MPI Performance Snapshot combines lightweight statistics from the Intel® MPI Library with OS and hardware-level counters to provide you with high-level categorization of your application: MPI vs. OpenMP load imbalance info, memory usage, and a break-down of MPI vs. computation vs. serial time.
For more details, you should check out the full MPI Performance Snapshot User's Guide and Analyzing MPI Applications with MPI Performance Snapshot on the Intel Trace Analyzer and Collector documentation page.
High performance support for…
The latest processors...
are supported including support for the Skylake microarchitecture and Knights Landing microarchitecture.
The latest industry standards...
Intel takes pride in having very strong support for industry standards – aiming to be a leader and to maintain a reputation of being second-to-none.
Intel's Fortran support even includes a feature from the draft Fortran 2015 standard which can help MPI-3 users. The current status of features of Fortran can be found in Dr. Fortran’s blog “Intel® Fortran Compiler - Support for Fortran language standards.”
Operating system support includes Debian* 7.0, 8.0; Fedora* 21, 22; Red Hat* Enterprise Linux 5, 6, 7; SuSE* Linux Enterprise Server 11,12; Ubuntu* 12.04 LTS (64-bit only), 13.10, 14.04 LTS, 15.04; OS X 10.10; Windows 7 thru 10, Windows Server 2008-2012. These are just the versions Intel has tested, many additional operating systems should work (for instance, CentOS).
There is a series of webinars being held starting in September 2015 which cover many topics related to Intel Parallel Studio XE 2016. The webinars can be attended live, and offer interactive question and answer time. The webinars will also be available for replay after the live webinar is held. The first webinar is on September 1 – “What’s New in Intel® Parallel Studio XE 2016?”

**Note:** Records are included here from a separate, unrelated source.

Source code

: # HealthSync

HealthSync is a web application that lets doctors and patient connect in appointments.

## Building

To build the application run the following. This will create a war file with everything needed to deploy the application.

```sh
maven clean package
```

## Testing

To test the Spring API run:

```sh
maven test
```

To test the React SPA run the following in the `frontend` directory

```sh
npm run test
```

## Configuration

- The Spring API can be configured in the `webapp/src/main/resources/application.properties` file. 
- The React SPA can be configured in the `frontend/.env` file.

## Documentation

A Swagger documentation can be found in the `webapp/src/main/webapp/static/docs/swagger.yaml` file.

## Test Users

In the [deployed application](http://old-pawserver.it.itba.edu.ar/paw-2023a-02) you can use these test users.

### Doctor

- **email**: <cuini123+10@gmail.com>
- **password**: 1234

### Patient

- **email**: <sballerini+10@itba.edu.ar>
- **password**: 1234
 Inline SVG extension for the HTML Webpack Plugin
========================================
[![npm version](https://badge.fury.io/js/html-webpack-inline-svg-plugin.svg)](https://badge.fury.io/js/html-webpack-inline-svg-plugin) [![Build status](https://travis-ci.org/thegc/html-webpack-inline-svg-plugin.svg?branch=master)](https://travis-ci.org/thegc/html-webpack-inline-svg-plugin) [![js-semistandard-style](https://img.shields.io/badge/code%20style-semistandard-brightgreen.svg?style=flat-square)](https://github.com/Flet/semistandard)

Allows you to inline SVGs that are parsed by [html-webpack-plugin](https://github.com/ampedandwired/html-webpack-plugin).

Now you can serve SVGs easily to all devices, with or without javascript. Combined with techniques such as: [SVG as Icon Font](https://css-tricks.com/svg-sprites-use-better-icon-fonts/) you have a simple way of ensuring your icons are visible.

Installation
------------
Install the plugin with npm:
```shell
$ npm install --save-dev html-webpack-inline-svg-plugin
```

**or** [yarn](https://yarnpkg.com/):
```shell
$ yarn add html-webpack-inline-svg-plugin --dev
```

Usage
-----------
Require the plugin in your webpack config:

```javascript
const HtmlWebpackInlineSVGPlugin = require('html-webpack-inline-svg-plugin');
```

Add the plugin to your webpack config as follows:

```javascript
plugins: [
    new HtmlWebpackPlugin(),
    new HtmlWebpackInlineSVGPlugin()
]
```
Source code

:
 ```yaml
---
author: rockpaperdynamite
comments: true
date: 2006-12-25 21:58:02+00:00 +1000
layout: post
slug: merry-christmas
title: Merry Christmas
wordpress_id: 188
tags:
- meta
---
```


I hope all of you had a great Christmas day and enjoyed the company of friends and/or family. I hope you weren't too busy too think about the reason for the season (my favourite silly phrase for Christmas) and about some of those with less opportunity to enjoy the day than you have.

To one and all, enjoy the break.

Many more ways to learn more are on the Intel® Parallel Studio XE 2016 website. A number of benchmarks illustrating performance measurements are online as well.

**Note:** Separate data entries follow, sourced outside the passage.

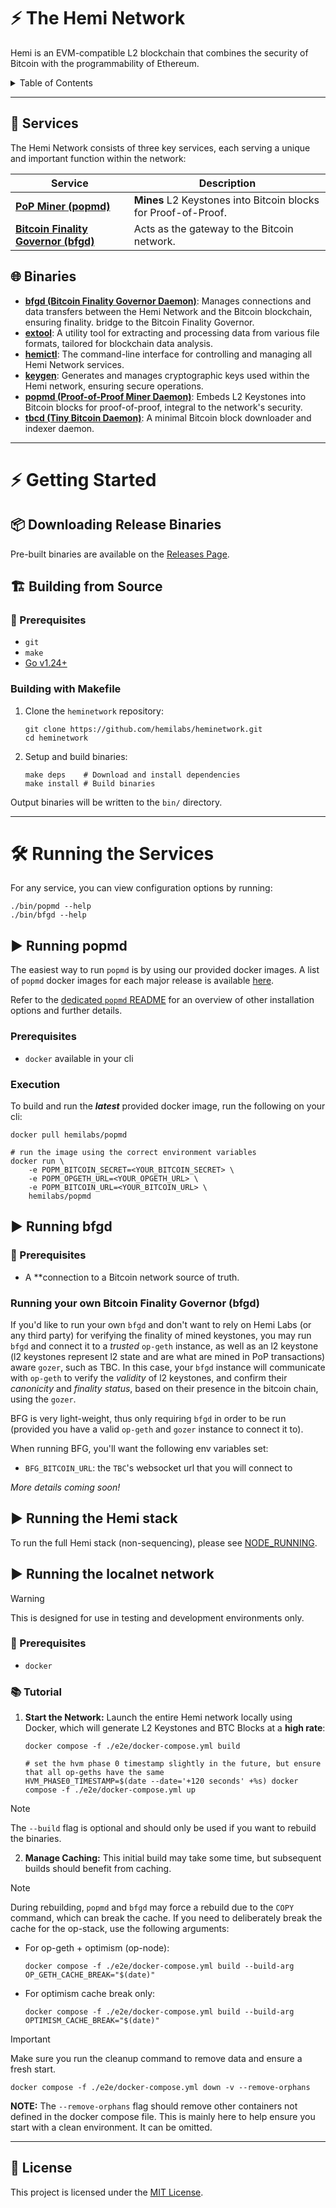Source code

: # ⚡️ The Hemi Network

Hemi is an EVM-compatible L2 blockchain that combines the security of Bitcoin with the programmability of Ethereum.

<details>
  <summary>Table of Contents</summary>

<!-- TOC -->
* [⚡️ The Hemi Network](#-the-hemi-network)
  * [🔧 Services](#-services)
  * [🌐 Binaries](#-binaries)
* [⚡️ Getting Started](#-getting-started)
  * [📦 Downloading Release Binaries](#-downloading-release-binaries)
  * [🏗 Building from Source](#-building-from-source)
    * [🏁 Prerequisites](#-prerequisites)
    * [Building with Makefile](#building-with-makefile)
* [🛠 Running the Services](#-running-the-services)
  * [▶️ Running popmd](#-running-popmd)
    * [🏁 Prerequisites](#-prerequisites-1)
    * [CLI](#cli)
    * [Web](#web)
  * [▶️ Running bfgd](#-running-bfgd)
    * [🏁 Prerequisites](#-prerequisites-2)
    * [Running your own Bitcoin Finality Governor (bfgd)](#running-your-own-bitcoin-finality-governor-bfgd)
  * [▶️ Running the Hemi stack](#-running-the-hemi-stack)
  * [▶️ Running the localnet network](#-running-the-localnet-network)
    * [🏁 Prerequisites](#-prerequisites-3)
    * [📚 Tutorial](#-tutorial)
  * [📄 License](#-license)
<!-- TOC -->
</details>

---

## 🔧 Services

The Hemi Network consists of three key services, each serving a unique and important function within the network:

| Service                                                                                               | Description                                                                                                      |
|-------------------------------------------------------------------------------------------------------|------------------------------------------------------------------------------------------------------------------|
| [**PoP Miner (popmd)**](https://github.com/hemilabs/heminetwork/blob/main/service/popm)               | **Mines** L2 Keystones into Bitcoin blocks for Proof-of-Proof.                                                   |
| [**Bitcoin Finality Governor (bfgd)**](https://github.com/hemilabs/heminetwork/blob/main/service/bfg) | Acts as the gateway to the Bitcoin network.                                                                      |

## 🌐 Binaries

- [**bfgd (Bitcoin Finality Governor Daemon)**](cmd/bfgd): Manages connections and data transfers between the Hemi
  Network and the Bitcoin blockchain, ensuring finality.
  bridge to the Bitcoin Finality Governor.
- [**extool**](cmd/extool): A utility tool for extracting and processing data from various file formats, tailored for
  blockchain data analysis.
- [**hemictl**](cmd/hemictl): The command-line interface for controlling and managing all Hemi Network services.
- [**keygen**](cmd/keygen): Generates and manages cryptographic keys used within the Hemi network, ensuring secure
  operations.
- [**popmd (Proof-of-Proof Miner Daemon)**](cmd/popmd): Embeds L2 Keystones into Bitcoin blocks for proof-of-proof,
  integral to the network's security.
- [**tbcd (Tiny Bitcoin Daemon)**](cmd/tbcd): A minimal Bitcoin block downloader and indexer daemon.

---

# ⚡️ Getting Started

## 📦 Downloading Release Binaries

Pre-built binaries are available on the [Releases Page](https://github.com/hemilabs/heminetwork/releases).

## 🏗 Building from Source

### 🏁 Prerequisites

- `git`
- `make`
- [Go v1.24+](https://go.dev/dl/)

### Building with Makefile

1. Clone the `heminetwork` repository:
   ```shell
   git clone https://github.com/hemilabs/heminetwork.git
   cd heminetwork
   ```

2. Setup and build binaries:
   ```shell
   make deps    # Download and install dependencies
   make install # Build binaries
   ```

Output binaries will be written to the `bin/` directory.

---

# 🛠 Running the Services

For any service, you can view configuration options by running:

```shell
./bin/popmd --help
./bin/bfgd --help
```

## ▶️ Running popmd

The easiest way to run `popmd` is by using our provided docker images. A list of `popmd` docker images for each major release is available [here](https://hub.docker.com/r/hemilabs/popmd).

Refer to the [dedicated `popmd` README](/cmd/popmd/README.md) for an overview of other installation options and further details.

### Prerequisites

- `docker` available in your cli

### Execution

To build and run the ***latest*** provided docker image, run the following on your cli:

```shell
docker pull hemilabs/popmd

# run the image using the correct environment variables
docker run \
	-e POPM_BITCOIN_SECRET=<YOUR_BITCOIN_SECRET> \
	-e POPM_OPGETH_URL=<YOUR_OPGETH_URL> \
	-e POPM_BITCOIN_URL=<YOUR_BITCOIN_URL> \
	hemilabs/popmd
```

## ▶️ Running bfgd

### 🏁 Prerequisites

- A **connection to a Bitcoin network source of truth.

### Running your own Bitcoin Finality Governor (bfgd)

If you'd like to run your own `bfgd` and don't want to rely on Hemi Labs (or any third party) for verifying the finality
of mined keystones, you may run `bfgd` and connect it to a _trusted_ `op-geth` instance, as well as an l2 keystone (l2
keystones represent l2 state and are what are mined in PoP transactions) aware `gozer`, such as TBC. In this case, your
`bfgd` instance will communicate with `op-geth` to verify the _validity_ of l2 keystones, and confirm their _canonicity_
and _finality status_, based on their presence in the bitcoin chain, using the `gozer`.

BFG is very light-weight, thus only requiring `bfgd` in order to be run (provided you have a valid `op-geth` and `gozer`
instance to connect it to).

When running BFG, you'll want the following env variables set:

* `BFG_BITCOIN_URL`: the `TBC`'s websocket url that you will connect to

*More details coming soon!*

## ▶️ Running the Hemi stack

To run the full Hemi stack (non-sequencing), please see [NODE_RUNNING](localnode/NODE_RUNNING.md).

## ▶️ Running the localnet network

> [!WARNING]
> This is designed for use in testing and development environments only.

### 🏁 Prerequisites

- `docker`

### 📚 Tutorial

1. **Start the Network:** Launch the entire Hemi network locally using Docker, which will generate L2 Keystones and BTC
   Blocks at a **high rate**:

   ```shell
   docker compose -f ./e2e/docker-compose.yml build

   # set the hvm phase 0 timestamp slightly in the future, but ensure that all op-geths have the same
   HVM_PHASE0_TIMESTAMP=$(date --date='+120 seconds' +%s) docker compose -f ./e2e/docker-compose.yml up
   ```

> [!NOTE]
> The `--build` flag is optional and should only be used if you want to rebuild the binaries.

2. **Manage Caching:**
   This initial build may take some time, but subsequent builds should benefit from caching.

> [!NOTE]
> During rebuilding, `popmd` and `bfgd` may force a rebuild due to the `COPY` command, which can break the
> cache. If you need to deliberately break the cache for the op-stack, use the following arguments:

- For op-geth + optimism (op-node):
  ```shell
  docker compose -f ./e2e/docker-compose.yml build --build-arg OP_GETH_CACHE_BREAK="$(date)"
  ```

- For optimism cache break only:
  ```shell
  docker compose -f ./e2e/docker-compose.yml build --build-arg OPTIMISM_CACHE_BREAK="$(date)"
  ```

> [!IMPORTANT]
> Make sure you run the cleanup command to remove data and ensure a fresh start.

```shell
docker compose -f ./e2e/docker-compose.yml down -v --remove-orphans
```

**NOTE:** The `--remove-orphans` flag should remove other containers not defined
in the docker compose file. This is mainly here to help ensure you start with a
clean environment. It can be omitted.

---

## 📄 License

This project is licensed under the [MIT License](https://github.com/hemilabs/heminetwork/blob/main/LICENSE).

There are many new features that I did not dive into, including great new support for MPI+OpenMP tuning with Intel VTune Amplifier XE, as well as a number of enhancements to Intel® Threading Building Blocks including the incresingly popular flow graph capabilities and task arenas,
Download Intel® Parallel Studio XE 2016 today
The Intel Performance Libraries are also available via the Community Licensing for Intel® Performance Libraries. Under this option, the library is free for any one who registers, with no royalties, and no restrictions on company or project size. The community licensing program offers the current versions of libraries without Online Service Center access (the Online Service Center offers exclusive 1-on-1 support via an interactive and secure web site where you can submit questions or problems and monitor previously submitted issues. It requires registration after purchase of the software, or special qualification offered to students, educators, academic researchers and open source contributors.).